(Dataset entries)
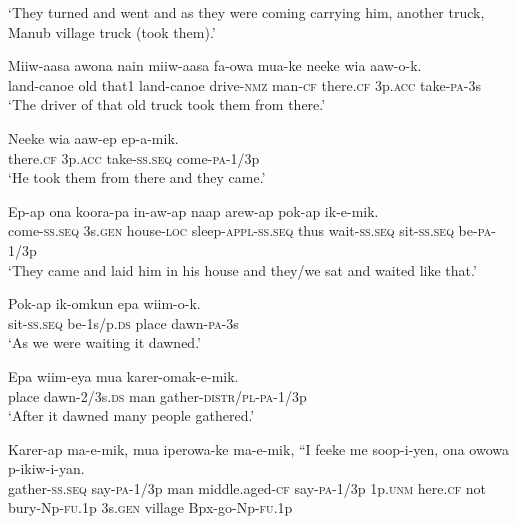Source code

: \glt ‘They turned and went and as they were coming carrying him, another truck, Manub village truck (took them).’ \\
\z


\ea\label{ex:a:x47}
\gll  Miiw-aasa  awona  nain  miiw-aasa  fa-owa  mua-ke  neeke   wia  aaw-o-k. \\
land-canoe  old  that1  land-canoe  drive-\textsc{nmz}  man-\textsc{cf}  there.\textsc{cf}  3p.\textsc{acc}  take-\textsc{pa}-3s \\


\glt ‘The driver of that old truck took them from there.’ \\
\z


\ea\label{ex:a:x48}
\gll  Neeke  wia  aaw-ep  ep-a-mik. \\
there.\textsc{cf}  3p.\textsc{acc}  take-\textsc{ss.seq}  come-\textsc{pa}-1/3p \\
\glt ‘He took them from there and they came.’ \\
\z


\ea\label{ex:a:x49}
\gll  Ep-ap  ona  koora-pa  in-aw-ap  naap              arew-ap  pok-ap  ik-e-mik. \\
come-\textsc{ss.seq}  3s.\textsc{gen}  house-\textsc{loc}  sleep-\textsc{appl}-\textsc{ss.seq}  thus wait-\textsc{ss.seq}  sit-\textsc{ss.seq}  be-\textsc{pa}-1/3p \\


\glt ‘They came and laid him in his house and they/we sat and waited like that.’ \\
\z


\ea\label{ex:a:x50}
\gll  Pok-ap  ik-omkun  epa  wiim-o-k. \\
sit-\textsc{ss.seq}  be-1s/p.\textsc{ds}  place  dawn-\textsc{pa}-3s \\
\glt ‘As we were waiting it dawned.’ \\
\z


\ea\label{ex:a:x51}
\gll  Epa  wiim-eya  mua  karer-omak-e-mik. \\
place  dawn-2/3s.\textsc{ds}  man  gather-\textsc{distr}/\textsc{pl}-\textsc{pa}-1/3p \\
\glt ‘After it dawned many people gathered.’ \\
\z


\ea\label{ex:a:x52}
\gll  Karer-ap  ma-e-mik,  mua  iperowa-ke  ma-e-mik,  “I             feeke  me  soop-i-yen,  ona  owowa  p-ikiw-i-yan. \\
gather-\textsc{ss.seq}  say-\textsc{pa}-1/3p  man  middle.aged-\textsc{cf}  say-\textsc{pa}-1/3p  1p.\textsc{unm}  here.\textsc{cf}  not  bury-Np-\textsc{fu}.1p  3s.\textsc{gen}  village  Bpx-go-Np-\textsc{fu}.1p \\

...

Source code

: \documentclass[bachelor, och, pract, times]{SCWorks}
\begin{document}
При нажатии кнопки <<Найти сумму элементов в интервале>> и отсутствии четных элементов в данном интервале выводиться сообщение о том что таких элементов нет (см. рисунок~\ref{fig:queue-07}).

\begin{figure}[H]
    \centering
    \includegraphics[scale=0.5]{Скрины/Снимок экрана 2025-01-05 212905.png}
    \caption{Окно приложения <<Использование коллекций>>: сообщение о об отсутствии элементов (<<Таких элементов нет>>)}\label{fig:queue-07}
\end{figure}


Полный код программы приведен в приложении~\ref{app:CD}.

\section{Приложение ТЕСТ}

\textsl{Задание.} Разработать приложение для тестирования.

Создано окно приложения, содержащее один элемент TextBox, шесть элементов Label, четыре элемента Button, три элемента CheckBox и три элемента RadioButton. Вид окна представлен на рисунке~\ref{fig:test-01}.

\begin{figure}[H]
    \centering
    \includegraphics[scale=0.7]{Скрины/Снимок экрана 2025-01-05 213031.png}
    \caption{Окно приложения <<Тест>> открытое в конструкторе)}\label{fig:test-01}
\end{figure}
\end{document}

__Instructions to follow__: All lines above that include the word "them" must be copied into the answer.

__Your solution__:
: \glt ‘They turned and went and as they were coming carrying him, another truck, Manub village truck (took them).’ \\
\glt ‘The driver of that old truck took them from there.’ \\
\glt ‘He took them from there and they came.’ \\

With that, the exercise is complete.